Last Chance: Slow Life At Apt Gallery, Deptford

‘Slow Life’ gathers works by seven artists who share a common interest in the centrality of technology in contemporary life, from digital and online culture to consumer durables, mass production and even the spectacle of space exploration. Linking the very different practices on display is a concern with the phenomenology of technology, its effects on our cognitive and perceptual faculties, and – as the show’s title would suggest – on our perception of time.

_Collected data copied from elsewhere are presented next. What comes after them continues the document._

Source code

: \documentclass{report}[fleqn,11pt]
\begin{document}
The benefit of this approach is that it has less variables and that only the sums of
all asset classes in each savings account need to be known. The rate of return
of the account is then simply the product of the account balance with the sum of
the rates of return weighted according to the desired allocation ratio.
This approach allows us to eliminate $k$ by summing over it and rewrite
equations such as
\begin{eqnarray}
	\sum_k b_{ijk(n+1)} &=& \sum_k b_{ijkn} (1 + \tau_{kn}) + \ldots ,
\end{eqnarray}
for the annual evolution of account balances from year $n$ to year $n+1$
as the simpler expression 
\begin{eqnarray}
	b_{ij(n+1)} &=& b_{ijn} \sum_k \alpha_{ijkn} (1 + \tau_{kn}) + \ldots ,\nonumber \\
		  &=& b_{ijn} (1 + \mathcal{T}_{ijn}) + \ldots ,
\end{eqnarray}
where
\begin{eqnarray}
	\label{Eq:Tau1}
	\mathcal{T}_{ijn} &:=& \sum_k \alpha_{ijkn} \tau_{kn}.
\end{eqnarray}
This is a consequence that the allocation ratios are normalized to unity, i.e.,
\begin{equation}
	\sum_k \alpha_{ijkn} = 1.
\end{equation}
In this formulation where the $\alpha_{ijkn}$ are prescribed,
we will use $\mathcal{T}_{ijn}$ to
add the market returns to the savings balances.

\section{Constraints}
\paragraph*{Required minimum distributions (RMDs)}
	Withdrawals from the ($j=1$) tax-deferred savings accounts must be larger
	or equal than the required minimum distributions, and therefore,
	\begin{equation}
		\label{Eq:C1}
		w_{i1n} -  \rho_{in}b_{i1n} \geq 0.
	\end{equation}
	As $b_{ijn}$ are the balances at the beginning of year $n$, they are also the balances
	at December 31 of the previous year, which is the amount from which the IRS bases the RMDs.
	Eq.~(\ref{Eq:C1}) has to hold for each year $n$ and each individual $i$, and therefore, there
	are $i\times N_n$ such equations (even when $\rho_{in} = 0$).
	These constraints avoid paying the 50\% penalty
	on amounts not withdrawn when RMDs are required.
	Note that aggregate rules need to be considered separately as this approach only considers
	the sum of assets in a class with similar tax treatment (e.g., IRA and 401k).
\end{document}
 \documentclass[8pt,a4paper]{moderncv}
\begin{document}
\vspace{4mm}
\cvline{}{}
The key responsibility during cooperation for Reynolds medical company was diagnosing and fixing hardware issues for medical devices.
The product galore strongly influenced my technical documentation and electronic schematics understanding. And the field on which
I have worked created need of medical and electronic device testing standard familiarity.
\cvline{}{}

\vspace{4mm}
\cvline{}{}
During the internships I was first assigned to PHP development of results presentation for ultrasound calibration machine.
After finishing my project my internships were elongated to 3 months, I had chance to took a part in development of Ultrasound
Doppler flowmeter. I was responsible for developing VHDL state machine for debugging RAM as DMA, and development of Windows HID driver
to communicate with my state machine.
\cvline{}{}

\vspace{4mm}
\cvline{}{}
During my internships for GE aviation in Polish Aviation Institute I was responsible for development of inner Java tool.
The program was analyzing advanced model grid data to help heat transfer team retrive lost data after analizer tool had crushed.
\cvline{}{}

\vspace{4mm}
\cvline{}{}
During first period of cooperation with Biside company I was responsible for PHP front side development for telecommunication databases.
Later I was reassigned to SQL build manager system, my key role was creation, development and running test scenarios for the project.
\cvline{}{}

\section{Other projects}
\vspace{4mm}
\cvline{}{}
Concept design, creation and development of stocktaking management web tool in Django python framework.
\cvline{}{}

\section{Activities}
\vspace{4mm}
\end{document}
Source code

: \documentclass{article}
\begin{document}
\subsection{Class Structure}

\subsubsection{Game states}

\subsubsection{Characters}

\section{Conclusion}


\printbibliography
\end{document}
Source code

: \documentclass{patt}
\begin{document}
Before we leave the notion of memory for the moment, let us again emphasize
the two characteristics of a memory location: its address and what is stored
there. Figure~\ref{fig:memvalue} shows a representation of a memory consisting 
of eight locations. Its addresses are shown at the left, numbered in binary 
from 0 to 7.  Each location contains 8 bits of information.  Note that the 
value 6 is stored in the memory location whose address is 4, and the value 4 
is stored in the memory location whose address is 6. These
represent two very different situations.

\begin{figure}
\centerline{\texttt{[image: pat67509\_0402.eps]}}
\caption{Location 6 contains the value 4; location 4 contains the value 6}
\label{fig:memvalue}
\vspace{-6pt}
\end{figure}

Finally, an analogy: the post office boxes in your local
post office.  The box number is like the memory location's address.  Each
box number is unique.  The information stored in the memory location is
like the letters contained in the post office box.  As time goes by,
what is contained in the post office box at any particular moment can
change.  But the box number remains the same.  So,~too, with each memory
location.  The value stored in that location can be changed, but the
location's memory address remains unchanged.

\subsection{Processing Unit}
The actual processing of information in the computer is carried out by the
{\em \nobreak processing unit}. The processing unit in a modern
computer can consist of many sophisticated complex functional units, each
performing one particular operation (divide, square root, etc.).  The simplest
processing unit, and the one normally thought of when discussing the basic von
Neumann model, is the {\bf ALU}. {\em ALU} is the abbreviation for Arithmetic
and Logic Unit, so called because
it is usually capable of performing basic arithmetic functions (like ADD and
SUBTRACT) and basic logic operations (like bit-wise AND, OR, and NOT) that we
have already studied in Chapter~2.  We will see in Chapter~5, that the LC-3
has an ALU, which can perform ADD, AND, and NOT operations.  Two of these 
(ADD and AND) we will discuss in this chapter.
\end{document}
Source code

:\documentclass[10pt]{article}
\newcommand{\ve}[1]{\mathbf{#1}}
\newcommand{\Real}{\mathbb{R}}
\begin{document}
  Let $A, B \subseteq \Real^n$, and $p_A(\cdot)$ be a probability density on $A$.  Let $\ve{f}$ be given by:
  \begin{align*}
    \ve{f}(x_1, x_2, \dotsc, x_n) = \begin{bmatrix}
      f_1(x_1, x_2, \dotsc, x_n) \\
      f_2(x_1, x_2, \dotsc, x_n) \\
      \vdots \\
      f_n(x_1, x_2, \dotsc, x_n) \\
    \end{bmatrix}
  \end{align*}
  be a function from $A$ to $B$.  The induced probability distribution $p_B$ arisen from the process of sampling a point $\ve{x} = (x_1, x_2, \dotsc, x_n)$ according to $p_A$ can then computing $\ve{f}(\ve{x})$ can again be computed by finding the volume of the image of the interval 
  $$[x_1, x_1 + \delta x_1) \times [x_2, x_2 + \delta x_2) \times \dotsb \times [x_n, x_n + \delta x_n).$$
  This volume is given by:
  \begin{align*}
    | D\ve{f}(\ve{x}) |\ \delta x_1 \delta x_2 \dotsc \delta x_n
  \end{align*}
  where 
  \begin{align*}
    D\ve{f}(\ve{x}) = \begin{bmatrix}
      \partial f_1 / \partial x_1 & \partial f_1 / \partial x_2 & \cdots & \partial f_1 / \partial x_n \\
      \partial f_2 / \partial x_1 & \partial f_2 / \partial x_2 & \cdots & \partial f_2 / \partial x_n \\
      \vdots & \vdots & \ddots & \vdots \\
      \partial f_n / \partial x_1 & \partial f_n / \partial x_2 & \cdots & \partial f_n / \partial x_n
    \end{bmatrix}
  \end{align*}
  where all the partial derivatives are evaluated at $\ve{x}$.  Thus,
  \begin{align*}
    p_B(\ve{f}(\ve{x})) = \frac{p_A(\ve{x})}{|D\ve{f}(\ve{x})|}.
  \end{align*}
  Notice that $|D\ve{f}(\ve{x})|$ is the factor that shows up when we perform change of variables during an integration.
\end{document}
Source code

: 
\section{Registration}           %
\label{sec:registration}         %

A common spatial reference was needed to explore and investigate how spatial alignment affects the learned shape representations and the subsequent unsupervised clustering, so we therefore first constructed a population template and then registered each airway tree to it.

Ryota Kuwakubo’s ‘Prepared Radios’ (2006) are electronically adapted to filter all vowel sounds from the broadcast, leaving only consonants to pepper the airwaves. While this piece offers respite from an excess of information, it also suggests the kind of fascination with the obsolete – consumer durables that have endured – that so appealed to the Surrealists, a point reinforced by the radios’ handcrafted manufacture. Both Mark Karasick and Wilfrid Almendra share this interest in the handmade. The latter’s ‘Handcrafted Pickaxe’ and ‘Handcrafted Trowel’ (both 2003) look like shop-bought readymades but have in fact been painstakingly modelled in wood and steel. Displayed in vitrines, the tools have been shorn of their usefulness, and thus of their place in the cycle of technology (tools beget ever more sophisticated tools). In ‘Wave’ (2006), Karasick shows an inkjet print of stills of a woman’s face during orgasm. The still is taken from an online forum, Beautiful Agony, whose contributors showcase video clips of their faces during orgasm. Here, and in the neighbouring work, ’11 Seconds’ (2006), a microcrystalline wax painting derived from one of the stills, Karasick gives back something of the intimacy of a moment lost to a potentially endless repetition of like sequences.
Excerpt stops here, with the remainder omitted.